|Margaret Walker (b. July 7, 1915 – d. November 30, 1998).|
Margaret Walker was a poet and writer of African descent born in Birmingham, Alabama. The eldest of five children, her father was Sigismund C. Walker, a Methodist minister, linguist, and professor. Her mother was Marion Dozier Walker, a musicologist, and professor. In 1925, Walker’s family moved to New Orleans, Louisiana. She underwent her early education in New Orleans, including two years of college at New Orleans University (now Dillard University). Encouraged by Langston Hughes, Walker moved to Chicago and attend Northwestern University. In 1934, she would earn her B.A. in English, with a focus on Romantic poets, at the age of 19 years.

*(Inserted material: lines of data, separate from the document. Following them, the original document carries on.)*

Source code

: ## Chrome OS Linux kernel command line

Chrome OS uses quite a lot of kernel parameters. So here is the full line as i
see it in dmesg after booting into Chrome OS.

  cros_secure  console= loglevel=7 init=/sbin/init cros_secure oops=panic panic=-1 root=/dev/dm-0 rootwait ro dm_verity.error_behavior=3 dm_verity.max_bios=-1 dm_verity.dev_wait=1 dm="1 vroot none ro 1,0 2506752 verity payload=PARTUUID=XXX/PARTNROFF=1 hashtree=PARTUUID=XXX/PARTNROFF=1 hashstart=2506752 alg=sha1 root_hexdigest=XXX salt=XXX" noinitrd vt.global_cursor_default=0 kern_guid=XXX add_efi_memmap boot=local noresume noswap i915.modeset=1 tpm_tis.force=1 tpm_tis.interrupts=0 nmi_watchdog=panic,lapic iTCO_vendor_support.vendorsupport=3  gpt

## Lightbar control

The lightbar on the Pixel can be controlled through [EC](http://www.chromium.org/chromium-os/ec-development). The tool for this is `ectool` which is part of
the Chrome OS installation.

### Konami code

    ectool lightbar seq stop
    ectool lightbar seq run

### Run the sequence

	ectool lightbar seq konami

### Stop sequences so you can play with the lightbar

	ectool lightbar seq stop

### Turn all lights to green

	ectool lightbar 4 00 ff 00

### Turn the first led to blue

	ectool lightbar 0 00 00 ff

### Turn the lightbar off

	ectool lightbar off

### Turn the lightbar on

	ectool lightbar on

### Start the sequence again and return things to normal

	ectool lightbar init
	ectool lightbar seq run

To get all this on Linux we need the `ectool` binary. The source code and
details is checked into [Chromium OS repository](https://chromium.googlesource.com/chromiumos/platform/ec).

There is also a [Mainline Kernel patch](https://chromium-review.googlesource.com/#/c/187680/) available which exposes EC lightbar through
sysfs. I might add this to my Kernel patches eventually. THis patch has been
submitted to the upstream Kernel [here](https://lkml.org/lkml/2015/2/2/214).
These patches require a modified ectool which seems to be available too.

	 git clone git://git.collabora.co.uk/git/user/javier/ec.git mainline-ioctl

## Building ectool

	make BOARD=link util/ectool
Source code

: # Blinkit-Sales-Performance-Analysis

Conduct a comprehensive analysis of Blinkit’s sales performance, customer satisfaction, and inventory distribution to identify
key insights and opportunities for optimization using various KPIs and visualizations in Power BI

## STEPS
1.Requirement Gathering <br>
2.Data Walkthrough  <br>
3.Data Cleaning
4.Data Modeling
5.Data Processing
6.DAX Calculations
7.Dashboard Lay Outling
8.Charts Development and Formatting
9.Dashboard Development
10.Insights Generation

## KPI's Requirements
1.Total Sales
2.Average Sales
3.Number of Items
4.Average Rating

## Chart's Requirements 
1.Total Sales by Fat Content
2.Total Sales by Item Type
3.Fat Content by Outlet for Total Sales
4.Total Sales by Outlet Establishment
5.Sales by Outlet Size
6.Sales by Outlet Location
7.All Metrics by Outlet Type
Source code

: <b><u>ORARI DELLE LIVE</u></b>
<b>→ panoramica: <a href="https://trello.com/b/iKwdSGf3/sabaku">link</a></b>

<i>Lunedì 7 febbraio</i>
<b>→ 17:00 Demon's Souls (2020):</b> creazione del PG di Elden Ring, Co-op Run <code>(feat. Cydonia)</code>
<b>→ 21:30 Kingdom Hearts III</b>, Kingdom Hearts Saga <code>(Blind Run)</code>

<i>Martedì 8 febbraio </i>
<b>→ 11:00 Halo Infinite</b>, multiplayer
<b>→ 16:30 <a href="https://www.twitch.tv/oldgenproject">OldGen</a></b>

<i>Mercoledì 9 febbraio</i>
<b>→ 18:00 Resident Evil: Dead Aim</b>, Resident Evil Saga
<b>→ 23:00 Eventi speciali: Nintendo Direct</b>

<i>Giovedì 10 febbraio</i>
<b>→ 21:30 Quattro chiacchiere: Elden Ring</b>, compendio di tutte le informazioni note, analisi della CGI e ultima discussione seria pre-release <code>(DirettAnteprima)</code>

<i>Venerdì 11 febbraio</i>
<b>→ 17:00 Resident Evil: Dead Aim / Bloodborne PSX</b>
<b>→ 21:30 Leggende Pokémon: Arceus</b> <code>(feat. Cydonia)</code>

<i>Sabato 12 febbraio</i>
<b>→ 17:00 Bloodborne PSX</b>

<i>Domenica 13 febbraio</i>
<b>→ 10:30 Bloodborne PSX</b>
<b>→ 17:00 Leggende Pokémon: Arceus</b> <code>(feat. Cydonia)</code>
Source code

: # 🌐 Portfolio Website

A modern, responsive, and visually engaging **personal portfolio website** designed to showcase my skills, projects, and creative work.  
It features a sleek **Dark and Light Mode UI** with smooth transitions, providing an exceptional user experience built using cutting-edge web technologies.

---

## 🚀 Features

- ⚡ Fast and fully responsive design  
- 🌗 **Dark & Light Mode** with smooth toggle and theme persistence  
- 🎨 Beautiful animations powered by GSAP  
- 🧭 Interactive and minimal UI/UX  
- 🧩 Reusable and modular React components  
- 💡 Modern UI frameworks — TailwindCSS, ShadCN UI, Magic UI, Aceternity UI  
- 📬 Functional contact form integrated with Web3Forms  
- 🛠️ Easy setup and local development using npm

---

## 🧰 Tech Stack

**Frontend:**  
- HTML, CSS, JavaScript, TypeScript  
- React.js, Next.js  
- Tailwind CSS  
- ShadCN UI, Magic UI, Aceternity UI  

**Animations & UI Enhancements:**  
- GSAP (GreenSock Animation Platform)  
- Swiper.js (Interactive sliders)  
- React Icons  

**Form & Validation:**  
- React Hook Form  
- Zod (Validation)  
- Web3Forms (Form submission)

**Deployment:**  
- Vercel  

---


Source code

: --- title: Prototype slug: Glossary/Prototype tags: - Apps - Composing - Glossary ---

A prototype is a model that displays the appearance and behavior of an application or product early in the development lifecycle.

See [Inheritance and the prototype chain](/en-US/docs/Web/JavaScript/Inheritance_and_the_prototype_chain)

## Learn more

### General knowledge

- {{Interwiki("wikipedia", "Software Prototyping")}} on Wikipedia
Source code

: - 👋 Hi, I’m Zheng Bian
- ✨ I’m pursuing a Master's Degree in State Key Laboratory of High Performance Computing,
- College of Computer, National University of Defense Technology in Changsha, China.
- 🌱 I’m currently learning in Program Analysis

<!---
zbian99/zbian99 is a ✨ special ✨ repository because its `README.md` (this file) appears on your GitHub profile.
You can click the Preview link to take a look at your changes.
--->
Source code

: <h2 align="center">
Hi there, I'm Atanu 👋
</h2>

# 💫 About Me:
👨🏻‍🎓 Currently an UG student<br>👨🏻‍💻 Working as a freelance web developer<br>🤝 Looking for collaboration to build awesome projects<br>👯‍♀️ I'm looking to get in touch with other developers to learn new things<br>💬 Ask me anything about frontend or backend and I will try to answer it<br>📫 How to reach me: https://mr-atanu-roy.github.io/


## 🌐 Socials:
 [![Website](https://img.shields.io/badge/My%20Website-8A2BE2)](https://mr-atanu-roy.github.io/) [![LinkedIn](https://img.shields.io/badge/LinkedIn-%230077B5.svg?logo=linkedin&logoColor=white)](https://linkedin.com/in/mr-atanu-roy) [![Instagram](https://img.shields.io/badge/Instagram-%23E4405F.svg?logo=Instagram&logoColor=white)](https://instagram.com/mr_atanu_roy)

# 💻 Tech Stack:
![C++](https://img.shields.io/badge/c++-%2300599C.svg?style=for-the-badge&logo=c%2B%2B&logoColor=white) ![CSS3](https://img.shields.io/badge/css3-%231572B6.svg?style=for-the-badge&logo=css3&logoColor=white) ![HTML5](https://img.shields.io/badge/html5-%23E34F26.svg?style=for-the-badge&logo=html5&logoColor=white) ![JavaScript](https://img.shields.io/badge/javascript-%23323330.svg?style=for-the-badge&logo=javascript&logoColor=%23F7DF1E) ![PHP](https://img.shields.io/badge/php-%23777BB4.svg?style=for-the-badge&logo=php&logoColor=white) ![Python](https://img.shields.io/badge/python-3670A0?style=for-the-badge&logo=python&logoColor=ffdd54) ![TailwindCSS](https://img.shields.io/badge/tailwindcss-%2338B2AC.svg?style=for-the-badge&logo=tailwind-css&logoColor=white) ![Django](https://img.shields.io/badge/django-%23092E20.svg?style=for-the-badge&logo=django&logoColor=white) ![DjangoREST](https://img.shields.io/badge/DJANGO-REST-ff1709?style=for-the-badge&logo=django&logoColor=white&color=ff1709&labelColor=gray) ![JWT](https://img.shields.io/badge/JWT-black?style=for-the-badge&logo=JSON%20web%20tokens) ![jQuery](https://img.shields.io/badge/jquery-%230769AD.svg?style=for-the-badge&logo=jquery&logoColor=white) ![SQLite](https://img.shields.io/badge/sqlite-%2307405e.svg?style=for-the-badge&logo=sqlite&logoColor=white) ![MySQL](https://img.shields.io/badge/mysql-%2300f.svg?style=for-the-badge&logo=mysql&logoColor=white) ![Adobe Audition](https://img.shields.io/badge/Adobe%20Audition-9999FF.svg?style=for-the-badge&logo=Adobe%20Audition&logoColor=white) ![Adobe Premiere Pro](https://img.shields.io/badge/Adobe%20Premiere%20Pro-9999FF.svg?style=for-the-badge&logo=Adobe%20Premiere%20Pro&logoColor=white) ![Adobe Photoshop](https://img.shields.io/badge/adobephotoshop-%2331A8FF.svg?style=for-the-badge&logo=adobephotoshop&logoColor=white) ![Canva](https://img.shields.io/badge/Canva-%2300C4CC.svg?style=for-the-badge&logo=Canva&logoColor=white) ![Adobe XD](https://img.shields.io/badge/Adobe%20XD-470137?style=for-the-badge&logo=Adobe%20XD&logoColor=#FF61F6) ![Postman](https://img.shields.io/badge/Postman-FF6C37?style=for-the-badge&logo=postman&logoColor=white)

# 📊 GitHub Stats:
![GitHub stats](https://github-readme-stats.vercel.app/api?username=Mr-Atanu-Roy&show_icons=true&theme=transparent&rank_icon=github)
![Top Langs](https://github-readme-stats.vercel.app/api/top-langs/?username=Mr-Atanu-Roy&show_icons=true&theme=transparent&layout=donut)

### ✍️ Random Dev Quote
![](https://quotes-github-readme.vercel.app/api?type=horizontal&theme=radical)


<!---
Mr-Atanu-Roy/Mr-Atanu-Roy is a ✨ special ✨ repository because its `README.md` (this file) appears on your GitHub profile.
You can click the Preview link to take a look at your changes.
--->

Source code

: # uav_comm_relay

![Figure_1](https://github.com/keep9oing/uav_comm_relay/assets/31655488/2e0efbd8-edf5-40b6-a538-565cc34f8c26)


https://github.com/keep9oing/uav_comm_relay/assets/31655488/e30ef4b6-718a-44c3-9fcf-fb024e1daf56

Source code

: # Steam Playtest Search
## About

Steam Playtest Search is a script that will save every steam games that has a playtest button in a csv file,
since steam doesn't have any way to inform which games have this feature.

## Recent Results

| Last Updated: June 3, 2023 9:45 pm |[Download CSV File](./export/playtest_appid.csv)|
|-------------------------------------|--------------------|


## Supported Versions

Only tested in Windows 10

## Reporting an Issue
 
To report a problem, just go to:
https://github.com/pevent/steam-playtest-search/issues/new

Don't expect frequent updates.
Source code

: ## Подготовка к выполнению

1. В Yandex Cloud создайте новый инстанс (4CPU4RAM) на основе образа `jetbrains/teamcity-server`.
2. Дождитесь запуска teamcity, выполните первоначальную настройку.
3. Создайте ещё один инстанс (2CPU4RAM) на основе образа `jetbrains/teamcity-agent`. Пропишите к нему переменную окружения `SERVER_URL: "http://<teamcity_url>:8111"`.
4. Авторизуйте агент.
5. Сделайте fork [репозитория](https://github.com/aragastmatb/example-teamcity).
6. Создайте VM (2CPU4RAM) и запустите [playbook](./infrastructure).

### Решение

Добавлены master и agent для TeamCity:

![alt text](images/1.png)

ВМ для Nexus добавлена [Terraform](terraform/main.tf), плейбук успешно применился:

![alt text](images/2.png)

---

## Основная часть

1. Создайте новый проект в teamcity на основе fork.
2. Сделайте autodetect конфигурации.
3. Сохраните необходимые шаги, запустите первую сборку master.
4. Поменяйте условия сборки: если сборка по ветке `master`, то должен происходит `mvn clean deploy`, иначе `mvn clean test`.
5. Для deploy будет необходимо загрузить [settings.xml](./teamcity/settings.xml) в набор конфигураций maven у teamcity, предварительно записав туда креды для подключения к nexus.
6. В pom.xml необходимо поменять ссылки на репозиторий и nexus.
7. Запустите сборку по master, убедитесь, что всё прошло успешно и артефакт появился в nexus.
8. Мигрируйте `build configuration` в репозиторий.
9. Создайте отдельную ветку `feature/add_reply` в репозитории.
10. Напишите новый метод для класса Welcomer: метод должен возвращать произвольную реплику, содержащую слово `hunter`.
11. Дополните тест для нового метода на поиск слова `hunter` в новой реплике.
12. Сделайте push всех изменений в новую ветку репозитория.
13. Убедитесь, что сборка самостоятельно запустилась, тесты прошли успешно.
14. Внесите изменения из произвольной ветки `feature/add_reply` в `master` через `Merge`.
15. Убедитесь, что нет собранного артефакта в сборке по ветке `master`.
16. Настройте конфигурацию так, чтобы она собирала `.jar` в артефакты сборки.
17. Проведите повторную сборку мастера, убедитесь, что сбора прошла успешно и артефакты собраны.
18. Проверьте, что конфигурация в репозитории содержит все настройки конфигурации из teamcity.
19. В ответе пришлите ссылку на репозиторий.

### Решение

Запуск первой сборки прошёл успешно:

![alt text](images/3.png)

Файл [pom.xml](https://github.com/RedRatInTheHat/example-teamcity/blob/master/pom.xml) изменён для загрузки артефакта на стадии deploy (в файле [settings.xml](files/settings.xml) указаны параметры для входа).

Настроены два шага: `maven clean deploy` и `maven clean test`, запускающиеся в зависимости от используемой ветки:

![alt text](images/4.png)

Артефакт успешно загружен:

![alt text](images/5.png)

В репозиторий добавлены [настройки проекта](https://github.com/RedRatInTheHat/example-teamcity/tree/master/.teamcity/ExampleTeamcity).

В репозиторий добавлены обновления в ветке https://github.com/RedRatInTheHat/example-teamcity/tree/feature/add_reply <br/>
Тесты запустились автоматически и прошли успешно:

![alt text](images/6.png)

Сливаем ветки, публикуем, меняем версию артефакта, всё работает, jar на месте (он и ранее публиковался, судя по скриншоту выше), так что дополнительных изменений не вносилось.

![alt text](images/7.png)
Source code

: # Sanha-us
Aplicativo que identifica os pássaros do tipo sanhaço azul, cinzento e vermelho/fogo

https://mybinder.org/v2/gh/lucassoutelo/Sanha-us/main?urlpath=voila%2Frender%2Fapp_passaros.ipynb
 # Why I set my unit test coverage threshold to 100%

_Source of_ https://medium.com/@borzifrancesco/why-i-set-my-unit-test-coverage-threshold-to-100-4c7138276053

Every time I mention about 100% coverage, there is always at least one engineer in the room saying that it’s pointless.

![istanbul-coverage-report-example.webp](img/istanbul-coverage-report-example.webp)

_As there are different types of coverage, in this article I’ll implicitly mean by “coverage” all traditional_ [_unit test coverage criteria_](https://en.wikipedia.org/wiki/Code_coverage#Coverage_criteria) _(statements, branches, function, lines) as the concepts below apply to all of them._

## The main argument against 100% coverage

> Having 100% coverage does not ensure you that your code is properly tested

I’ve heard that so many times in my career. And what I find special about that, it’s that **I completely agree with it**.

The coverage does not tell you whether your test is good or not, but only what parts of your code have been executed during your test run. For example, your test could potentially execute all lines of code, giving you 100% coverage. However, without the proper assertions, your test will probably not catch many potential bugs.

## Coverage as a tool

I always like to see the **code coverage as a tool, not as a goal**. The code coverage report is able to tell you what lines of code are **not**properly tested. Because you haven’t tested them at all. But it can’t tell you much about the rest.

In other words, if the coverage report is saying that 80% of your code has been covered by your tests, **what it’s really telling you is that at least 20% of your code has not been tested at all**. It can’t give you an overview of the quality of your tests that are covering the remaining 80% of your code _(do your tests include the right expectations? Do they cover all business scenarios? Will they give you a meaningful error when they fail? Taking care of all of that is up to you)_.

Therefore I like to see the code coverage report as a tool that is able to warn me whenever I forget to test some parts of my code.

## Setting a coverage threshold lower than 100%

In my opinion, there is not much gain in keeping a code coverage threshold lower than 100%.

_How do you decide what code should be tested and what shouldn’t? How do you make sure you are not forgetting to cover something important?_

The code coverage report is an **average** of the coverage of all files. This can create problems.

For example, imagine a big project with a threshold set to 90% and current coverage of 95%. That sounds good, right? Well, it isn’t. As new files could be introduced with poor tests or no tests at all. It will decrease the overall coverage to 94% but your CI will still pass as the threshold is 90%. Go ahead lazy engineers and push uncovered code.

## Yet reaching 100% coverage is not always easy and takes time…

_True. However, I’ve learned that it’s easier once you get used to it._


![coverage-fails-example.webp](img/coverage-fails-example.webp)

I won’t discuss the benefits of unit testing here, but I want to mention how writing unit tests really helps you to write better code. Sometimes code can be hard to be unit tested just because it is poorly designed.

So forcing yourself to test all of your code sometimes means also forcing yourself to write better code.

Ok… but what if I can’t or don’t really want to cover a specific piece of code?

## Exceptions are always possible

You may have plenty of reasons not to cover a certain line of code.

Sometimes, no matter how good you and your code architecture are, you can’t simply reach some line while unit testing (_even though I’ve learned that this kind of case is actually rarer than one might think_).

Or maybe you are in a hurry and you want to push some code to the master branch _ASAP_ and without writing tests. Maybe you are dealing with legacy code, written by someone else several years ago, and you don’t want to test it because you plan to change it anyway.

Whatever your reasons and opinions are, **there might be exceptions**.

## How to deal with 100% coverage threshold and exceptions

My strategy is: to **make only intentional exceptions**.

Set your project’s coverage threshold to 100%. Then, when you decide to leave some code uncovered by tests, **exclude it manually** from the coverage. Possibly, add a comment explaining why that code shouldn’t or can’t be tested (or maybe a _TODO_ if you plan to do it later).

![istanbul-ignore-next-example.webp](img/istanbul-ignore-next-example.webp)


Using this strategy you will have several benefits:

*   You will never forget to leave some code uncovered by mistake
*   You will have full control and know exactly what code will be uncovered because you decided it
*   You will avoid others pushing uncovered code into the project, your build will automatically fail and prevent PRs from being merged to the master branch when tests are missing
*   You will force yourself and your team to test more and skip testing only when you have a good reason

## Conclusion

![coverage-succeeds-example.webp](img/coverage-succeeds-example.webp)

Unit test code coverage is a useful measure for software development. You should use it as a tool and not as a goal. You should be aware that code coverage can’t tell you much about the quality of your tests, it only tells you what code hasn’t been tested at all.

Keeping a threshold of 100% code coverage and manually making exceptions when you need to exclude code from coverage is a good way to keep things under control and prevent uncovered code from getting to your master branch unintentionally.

The home of Walker’s first published poem was The Crisis magazine, published by W. E. B. Du Bois. By 1935, she was active in the South Side Writers’ Group of the Federal Writers’ Project of the Works Progress Administration (WPA). Her award-winning poem For My People was first published in 1937. Walker soon became part of the thriving Black Chicago Renaissance, a cultural arts movement among African Americans that began in the 1930s. Her most well-known work is her classic novel Jubilee, published in 1966.
For Walker, Chicago was a cultural boom city. The Great Migration of African-Americans from the South to Chicago’s neighborhoods brought the hope of a people to the city. While not as well known as its sister renaissance in Harlem, the movement included such famous African American writers as Arna Bontemps, Gwendolyn Brooks, Lorraine Hansberry, Margaret Walker and Richard Wright. Musicians active during the Black Chicago Renaissance were such luminaries as Louis Armstrong, Thomas A. Dorsey and Earl Hines. Live Jazz and Blues clubs, such as the Palm Tavern, were many in Chicago’s predominantly African-American Bronzeville community.